> Extracted records:
***
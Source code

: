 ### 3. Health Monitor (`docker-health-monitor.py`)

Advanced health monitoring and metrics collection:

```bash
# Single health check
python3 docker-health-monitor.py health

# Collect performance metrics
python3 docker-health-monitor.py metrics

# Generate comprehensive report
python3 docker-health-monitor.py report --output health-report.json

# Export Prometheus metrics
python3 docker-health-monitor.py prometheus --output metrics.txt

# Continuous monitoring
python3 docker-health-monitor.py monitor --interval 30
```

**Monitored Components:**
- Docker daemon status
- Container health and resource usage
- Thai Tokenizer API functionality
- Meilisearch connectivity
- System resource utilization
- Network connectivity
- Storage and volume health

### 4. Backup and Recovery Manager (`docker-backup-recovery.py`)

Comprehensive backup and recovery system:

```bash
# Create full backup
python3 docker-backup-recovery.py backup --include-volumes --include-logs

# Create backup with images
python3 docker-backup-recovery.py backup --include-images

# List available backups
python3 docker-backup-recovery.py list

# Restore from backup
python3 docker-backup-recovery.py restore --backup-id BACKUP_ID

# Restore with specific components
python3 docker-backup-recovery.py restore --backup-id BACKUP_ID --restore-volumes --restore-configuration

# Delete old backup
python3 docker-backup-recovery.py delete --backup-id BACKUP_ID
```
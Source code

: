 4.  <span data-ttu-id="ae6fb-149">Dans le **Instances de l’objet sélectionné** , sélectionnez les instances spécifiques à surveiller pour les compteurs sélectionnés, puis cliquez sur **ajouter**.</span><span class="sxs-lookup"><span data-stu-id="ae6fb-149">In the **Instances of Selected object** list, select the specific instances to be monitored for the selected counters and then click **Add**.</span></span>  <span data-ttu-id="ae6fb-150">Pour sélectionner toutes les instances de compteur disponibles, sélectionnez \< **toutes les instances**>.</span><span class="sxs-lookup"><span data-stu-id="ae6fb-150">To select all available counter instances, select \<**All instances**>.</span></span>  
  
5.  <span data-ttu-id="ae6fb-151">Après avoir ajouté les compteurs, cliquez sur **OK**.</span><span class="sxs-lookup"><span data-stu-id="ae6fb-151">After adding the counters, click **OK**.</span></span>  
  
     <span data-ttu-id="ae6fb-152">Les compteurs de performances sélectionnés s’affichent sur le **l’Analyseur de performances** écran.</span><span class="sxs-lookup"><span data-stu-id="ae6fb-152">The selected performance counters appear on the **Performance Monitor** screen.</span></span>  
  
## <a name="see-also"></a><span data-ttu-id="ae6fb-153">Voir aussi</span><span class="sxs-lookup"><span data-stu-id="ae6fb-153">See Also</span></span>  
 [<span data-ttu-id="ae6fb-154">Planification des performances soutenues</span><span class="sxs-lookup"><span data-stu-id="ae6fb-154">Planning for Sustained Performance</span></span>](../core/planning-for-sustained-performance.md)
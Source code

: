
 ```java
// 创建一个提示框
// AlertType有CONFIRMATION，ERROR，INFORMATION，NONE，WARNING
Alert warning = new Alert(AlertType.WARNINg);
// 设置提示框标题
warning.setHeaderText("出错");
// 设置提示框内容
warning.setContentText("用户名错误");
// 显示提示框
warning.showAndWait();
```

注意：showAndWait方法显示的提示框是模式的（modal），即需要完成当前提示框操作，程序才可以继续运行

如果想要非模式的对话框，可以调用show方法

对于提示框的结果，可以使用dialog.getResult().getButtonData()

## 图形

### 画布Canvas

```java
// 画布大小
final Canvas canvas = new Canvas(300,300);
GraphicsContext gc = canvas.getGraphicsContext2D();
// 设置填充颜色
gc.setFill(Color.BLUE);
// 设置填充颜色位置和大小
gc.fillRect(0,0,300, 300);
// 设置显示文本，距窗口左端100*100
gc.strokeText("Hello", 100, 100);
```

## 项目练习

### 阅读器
***
> Exercise: Beginning with the line that holds "### 画布Canvas", please return every line through the end of the data, exactly as written.

> The completed task:
### 画布Canvas

```java
// 画布大小
final Canvas canvas = new Canvas(300,300);
GraphicsContext gc = canvas.getGraphicsContext2D();
// 设置填充颜色
gc.setFill(Color.BLUE);
// 设置填充颜色位置和大小
gc.fillRect(0,0,300, 300);
// 设置显示文本，距窗口左端100*100
gc.strokeText("Hello", 100, 100);
```

## 项目练习

### 阅读器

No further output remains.